▸ **RECORD EXTRACTS**:
━━━━━━━━━━

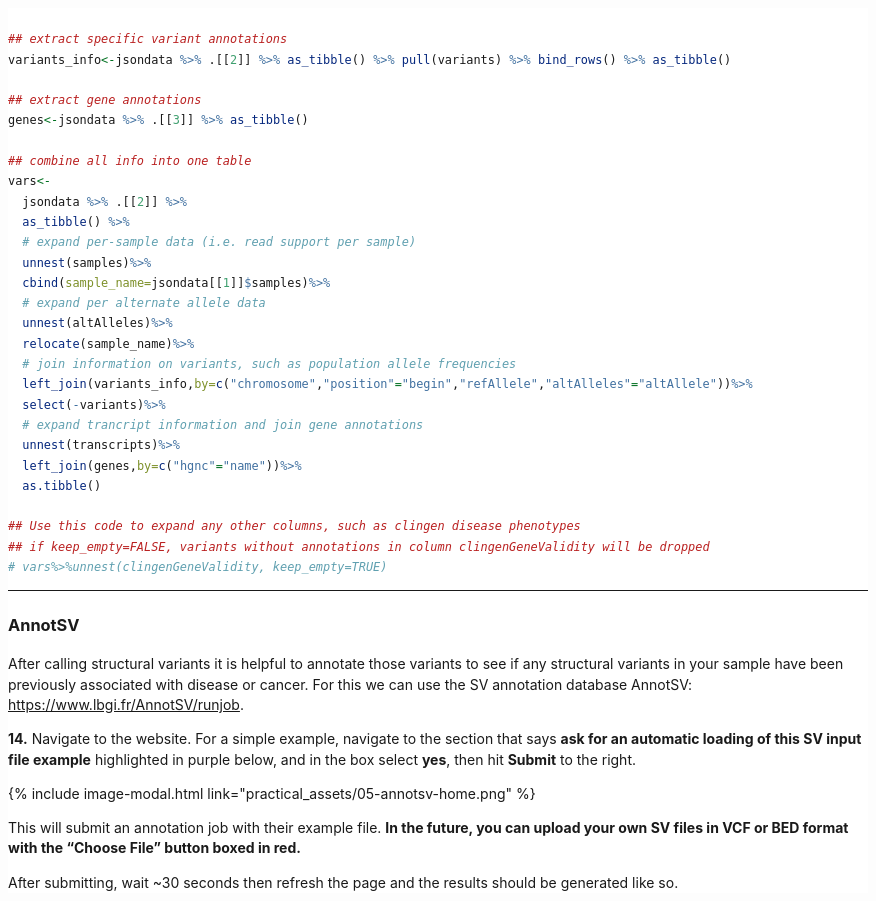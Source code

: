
 ```R

## extract specific variant annotations
variants_info<-jsondata %>% .[[2]] %>% as_tibble() %>% pull(variants) %>% bind_rows() %>% as_tibble()

## extract gene annotations
genes<-jsondata %>% .[[3]] %>% as_tibble()

## combine all info into one table
vars<-
  jsondata %>% .[[2]] %>%
  as_tibble() %>%
  # expand per-sample data (i.e. read support per sample)
  unnest(samples)%>%
  cbind(sample_name=jsondata[[1]]$samples)%>%
  # expand per alternate allele data
  unnest(altAlleles)%>%
  relocate(sample_name)%>%
  # join information on variants, such as population allele frequencies
  left_join(variants_info,by=c("chromosome","position"="begin","refAllele","altAlleles"="altAllele"))%>%
  select(-variants)%>%
  # expand trancript information and join gene annotations
  unnest(transcripts)%>%
  left_join(genes,by=c("hgnc"="name"))%>%
  as.tibble()

## Use this code to expand any other columns, such as clingen disease phenotypes
## if keep_empty=FALSE, variants without annotations in column clingenGeneValidity will be dropped
# vars%>%unnest(clingenGeneValidity, keep_empty=TRUE)
```

---

### AnnotSV

After calling structural variants it is helpful to annotate those variants to see if any structural variants in your sample have been previously associated with disease or cancer. For this we can use the SV annotation database AnnotSV: <a href="https://www.lbgi.fr/AnnotSV/runjob" target="_blank">https://www.lbgi.fr/AnnotSV/runjob</a>.

**14\.** Navigate to the website. For a simple example, navigate to the section that says **ask for an automatic loading of this SV input file example** highlighted in purple below, and in the box select **yes**, then hit **Submit** to the right.

{% include image-modal.html link="practical_assets/05-annotsv-home.png" %}

This will submit an annotation job with their example file. **In the future, you can upload your own SV files in VCF or BED format with the “Choose File” button boxed in red.**

After submitting, wait ~30 seconds then refresh the page and the results should be generated like so.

━━━━━━━━━━

▸ **WHAT THIS TASK INVOLVES**: Reply with nothing but the number of lines in the data above that contain "unnest".

▸ **RESULT OF THIS EXERCISE**: 4